_Required action_. Among the lines below, copy exactly those from the one with "The Controller continuously scans for profitable" through the one with "1. Use a RPC", counting both ends.

*** Records ***

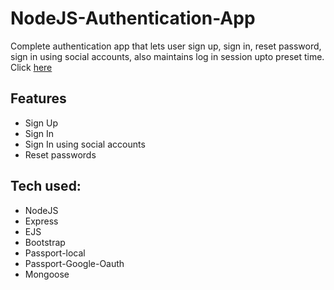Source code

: # NodeJS-Authentication-App
Complete authentication app that lets user sign up, sign in, reset password, sign in using social accounts, also maintains log in session upto preset time.
Click [here]([https://nodejs-authentication-app-production.up.railway.app/](https://nodejs-authentication-service.onrender.com/))

## Features
* Sign Up
* Sign In
* Sign In using social accounts
* Reset passwords

## Tech used:

* NodeJS
* Express
* EJS
* Bootstrap
* Passport-local
* Passport-Google-Oauth
* Mongoose
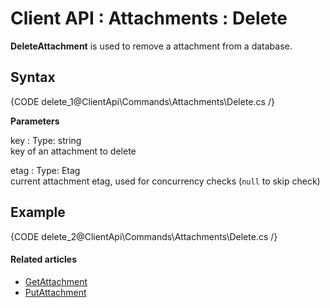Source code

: # Client API : Attachments : Delete

**DeleteAttachment** is used to remove a attachment from a database.

## Syntax

{CODE delete_1@ClientApi\Commands\Attachments\Delete.cs /}

**Parameters**   

key
:   Type: string   
key of an attachment to delete

etag
:   Type: Etag   
current attachment etag, used for concurrency checks (`null` to skip check)

## Example

{CODE delete_2@ClientApi\Commands\Attachments\Delete.cs /}

#### Related articles

- [GetAttachment](../../../client-api/commands/attachments/get)  
- [PutAttachment](../../../client-api/commands/attachments/put)  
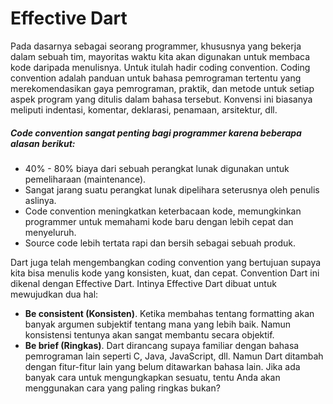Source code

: # Effective Dart
Pada dasarnya sebagai seorang programmer, khususnya yang bekerja dalam sebuah tim, mayoritas waktu kita akan digunakan untuk membaca kode daripada menulisnya. Untuk itulah hadir coding convention. Coding convention adalah panduan untuk bahasa pemrograman tertentu yang merekomendasikan gaya pemrograman, praktik, dan metode untuk setiap aspek program yang ditulis dalam bahasa tersebut. Konvensi ini biasanya meliputi indentasi, komentar, deklarasi, penamaan, arsitektur, dll.

##### Code convention sangat penting bagi programmer karena beberapa alasan berikut:

- 40% - 80% biaya dari sebuah perangkat lunak digunakan untuk pemeliharaan (maintenance).
- Sangat jarang suatu perangkat lunak dipelihara seterusnya oleh penulis aslinya.
- Code convention meningkatkan keterbacaan kode, memungkinkan programmer untuk memahami kode baru dengan lebih cepat dan menyeluruh.
- Source code lebih tertata rapi dan bersih sebagai sebuah produk.

Dart juga telah mengembangkan coding convention yang bertujuan supaya kita bisa menulis kode yang konsisten, kuat, dan cepat. Convention Dart ini dikenal dengan Effective Dart. Intinya Effective Dart dibuat untuk mewujudkan dua hal:

- **Be consistent (Konsisten)**. Ketika membahas tentang formatting akan banyak argumen subjektif tentang mana yang lebih baik. Namun konsistensi tentunya akan sangat membantu secara objektif.
- **Be brief (Ringkas)**. Dart dirancang supaya familiar dengan bahasa pemrograman lain seperti C, Java, JavaScript, dll. Namun Dart ditambah dengan fitur-fitur lain yang belum ditawarkan bahasa lain. Jika ada banyak cara untuk mengungkapkan sesuatu, tentu Anda akan menggunakan cara yang paling ringkas bukan?
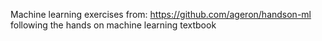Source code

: Machine learning exercises from: https://github.com/ageron/handson-ml following the hands on machine learning textbook
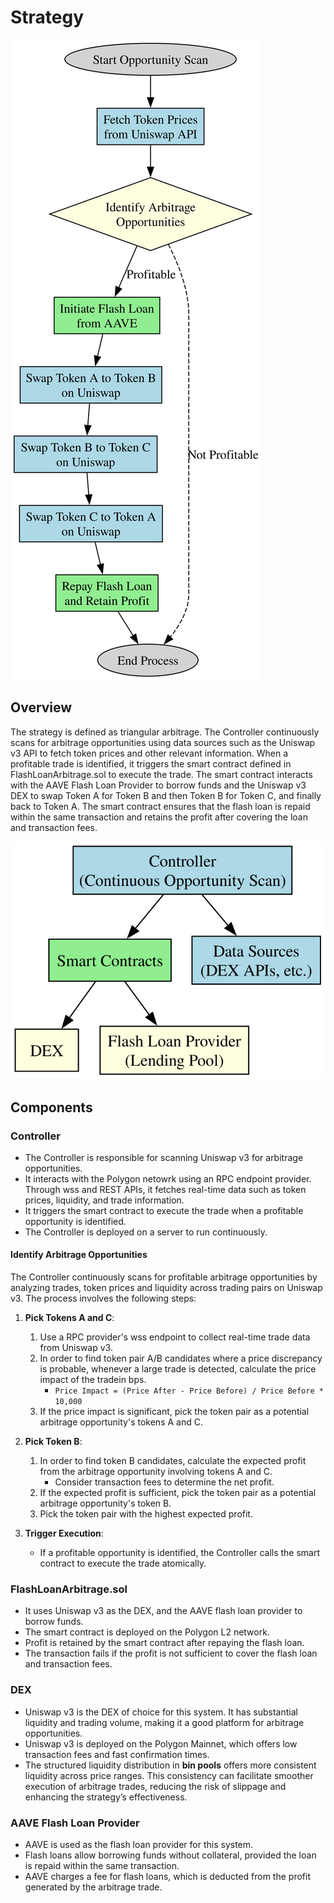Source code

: # Strategy

![Strategy Overview Diagram](diagrams/strategy_overview.digraph.svg)

## Overview

The strategy is defined as triangular arbitrage. The Controller continuously scans for arbitrage opportunities using
data sources such as the Uniswap v3 API to fetch token prices and other relevant information. When a profitable trade is
identified, it triggers the smart contract defined in FlashLoanArbitrage.sol to execute the trade. The smart contract
interacts with the AAVE Flash Loan Provider to borrow funds and the Uniswap v3 DEX to swap Token A for Token B and then
Token B for Token C, and finally back to Token A. The smart contract ensures that the flash loan is repaid within the
same transaction and retains the profit after covering the loan and transaction fees.

![System Overview Diagram](diagrams/system_overview.digraph.svg)

## Components

### Controller

* The Controller is responsible for scanning Uniswap v3 for arbitrage opportunities.
* It interacts with the Polygon netowrk using an RPC endpoint provider. Through wss and REST APIs, it fetches real-time
  data such as token prices, liquidity, and trade information.
* It triggers the smart contract to execute the trade when a profitable opportunity is identified.
* The Controller is deployed on a server to run continuously.

#### Identify Arbitrage Opportunities

The Controller continuously scans for profitable arbitrage opportunities by analyzing trades, token prices and liquidity
across trading pairs on Uniswap v3. The process involves the following steps:

1. **Pick Tokens A and C**:
    1. Use a RPC provider's wss endpoint to collect real-time trade data from Uniswap v3.
    1. In order to find token pair A/B candidates where a price discrepancy is probable, whenever a large trade is
       detected, calculate the price impact of the tradein bps.
        * `Price Impact = (Price After - Price Before) / Price Before * 10,000`
    1. If the price impact is significant, pick the token pair as a potential arbitrage opportunity's tokens A and C.

1. **Pick Token B**:
    1. In order to find token B candidates, calculate the expected profit from the arbitrage opportunity involving
       tokens A and C.
        * Consider transaction fees to determine the net profit.
    2. If the expected profit is sufficient, pick the token pair as a potential arbitrage opportunity's token B.
    3. Pick the token pair with the highest expected profit.

1. **Trigger Execution**:
    * If a profitable opportunity is identified, the Controller calls the smart contract to execute the trade
      atomically.

### FlashLoanArbitrage.sol

* It uses Uniswap v3 as the DEX, and the AAVE flash loan provider to borrow funds.
* The smart contract is deployed on the Polygon L2 network.
* Profit is retained by the smart contract after repaying the flash loan.
* The transaction fails if the profit is not sufficient to cover the flash loan and transaction fees.

### DEX

* Uniswap v3 is the DEX of choice for this system. It has substantial liquidity and trading volume, making it a good
  platform for arbitrage opportunities.
* Uniswap v3 is deployed on the Polygon Mainnet, which offers low transaction fees and fast confirmation times.
* The structured liquidity distribution in **bin pools** offers more consistent liquidity across price ranges. This
  consistency can facilitate smoother execution of arbitrage trades, reducing the risk of slippage and enhancing the
  strategy’s effectiveness.

### AAVE Flash Loan Provider

* AAVE is used as the flash loan provider for this system.
* Flash loans allow borrowing funds without collateral, provided the loan is repaid within the same transaction.
* AAVE charges a fee for flash loans, which is deducted from the profit generated by the arbitrage trade.
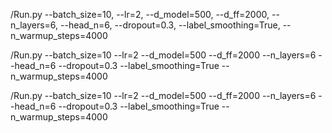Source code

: /Run.py --batch_size=10, --lr=2, --d_model=500, --d_ff=2000, --n_layers=6, --head_n=6, --dropout=0.3, --label_smoothing=True, --n_warmup_steps=4000

/Run.py --batch_size=10 --lr=2 --d_model=500 --d_ff=2000 --n_layers=6 --head_n=6 --dropout=0.3 --label_smoothing=True --n_warmup_steps=4000

/Run.py --batch_size=10 --lr=2 --d_model=500 --d_ff=2000 --n_layers=6 --head_n=6 --dropout=0.3 --label_smoothing=True --n_warmup_steps=4000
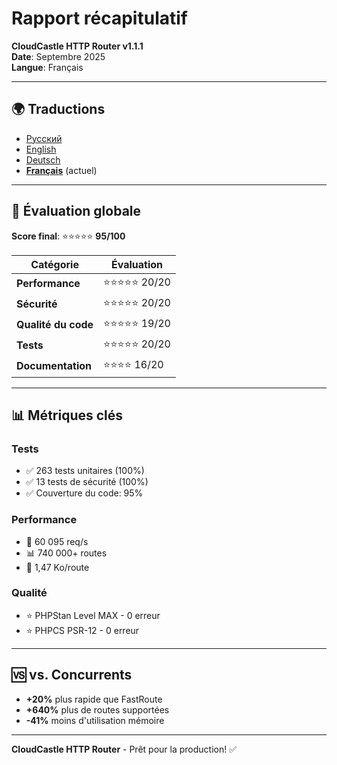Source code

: # Rapport récapitulatif

**CloudCastle HTTP Router v1.1.1**  
**Date**: Septembre 2025  
**Langue**: Français

---

## 🌍 Traductions

- [Русский](../../ru/reports/summary.md)
- [English](../../en/reports/summary.md)
- [Deutsch](../../de/reports/summary.md)
- **[Français](summary.md)** (actuel)

---

## 🎯 Évaluation globale

**Score final**: ⭐⭐⭐⭐⭐ **95/100**

| Catégorie | Évaluation |
|-----------|------------|
| **Performance** | ⭐⭐⭐⭐⭐ 20/20 |
| **Sécurité** | ⭐⭐⭐⭐⭐ 20/20 |
| **Qualité du code** | ⭐⭐⭐⭐⭐ 19/20 |
| **Tests** | ⭐⭐⭐⭐⭐ 20/20 |
| **Documentation** | ⭐⭐⭐⭐ 16/20 |

---

## 📊 Métriques clés

### Tests
- ✅ 263 tests unitaires (100%)
- ✅ 13 tests de sécurité (100%)
- ✅ Couverture du code: 95%

### Performance
- 🚀 60 095 req/s
- 📊 740 000+ routes
- 💾 1,47 Ko/route

### Qualité
- ⭐ PHPStan Level MAX - 0 erreur
- ⭐ PHPCS PSR-12 - 0 erreur

---

## 🆚 vs. Concurrents

- **+20%** plus rapide que FastRoute
- **+640%** plus de routes supportées
- **-41%** moins d'utilisation mémoire

---

**CloudCastle HTTP Router** - Prêt pour la production! ✅

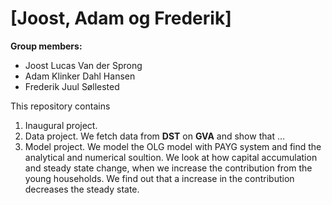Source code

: # \[Joost, Adam og Frederik\]

**Group members:**
- Joost Lucas Van der Sprong
- Adam Klinker Dahl Hansen
- Frederik Juul Søllested

This repository contains  
1. Inaugural project. 
2. Data project. We fetch data from **DST** on **GVA** and show that ...
3. Model project. We model the OLG model with PAYG system and find the analytical and numerical soultion. We look at how capital accumulation and steady state change, when we increase the contribution from the young households. We find out that a increase in the contribution decreases the steady state.
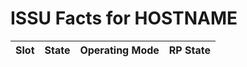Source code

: # ISSU Facts for HOSTNAME
| Slot | State | Operating Mode | RP State |
| ---- | ----- | -------------- | -------- |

*** End of Records ***

_Result for this exercise_.
The Controller continuously scans for profitable arbitrage opportunities by analyzing trades, token prices and liquidity
across trading pairs on Uniswap v3. The process involves the following steps:

1. **Pick Tokens A and C**:
    1. Use a RPC provider's wss endpoint to collect real-time trade data from Uniswap v3.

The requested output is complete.